Self-supervised Feature Enhancement: Applying Internal Pretext Task to Supervised Learning
This is an incremental improvement for computer vision researchers, offering a method to boost supervised learning without significant extra cost.
The paper tackles the problem of enhancing supervised learning by introducing an internal pretext task that uses feature transformations within CNNs as supervisory signals, resulting in effective performance on various models and datasets with negligible computational overhead.

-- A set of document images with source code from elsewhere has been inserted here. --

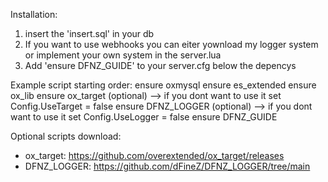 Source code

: Installation: 
1. insert the 'insert.sql' in your db
2. If you want to use webhooks you can eiter yownload my logger system or implement your own system in the server.lua
3. Add 'ensure DFNZ_GUIDE' to your server.cfg below the depencys

Example script starting order:
ensure oxmysql
ensure es_extended
ensure ox_lib
ensure ox_target (optional) --> if you dont want to use it set Config.UseTarget = false
ensure DFNZ_LOGGER (optional) --> if you dont want to use it set Config.UseLogger = false
ensure DFNZ_GUIDE

Optional scripts download:
 - ox_target: https://github.com/overextended/ox_target/releases
 - DFNZ_LOGGER: https://github.com/dFineZ/DFNZ_LOGGER/tree/main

Traditional self-supervised learning requires CNNs using external pretext tasks (i.e., image- or video-based tasks) to encode high-level semantic visual representations. In this paper, we show that feature transformations within CNNs can also be regarded as supervisory signals to construct the self-supervised task, called \emph{internal pretext task}. And such a task can be applied for the enhancement of supervised learning. Specifically, we first transform the internal feature maps by discarding different channels, and then define an additional internal pretext task to identify the discarded channels. CNNs are trained to predict the joint labels generated by the combination of self-supervised labels and original labels. By doing so, we let CNNs know which channels are missing while classifying in the hope to mine richer feature information. Extensive experiments show that our approach is effective on various models and datasets. And it's worth noting that we only incur negligible computational overhead. Furthermore, our approach can also be compatible with other methods to get better results.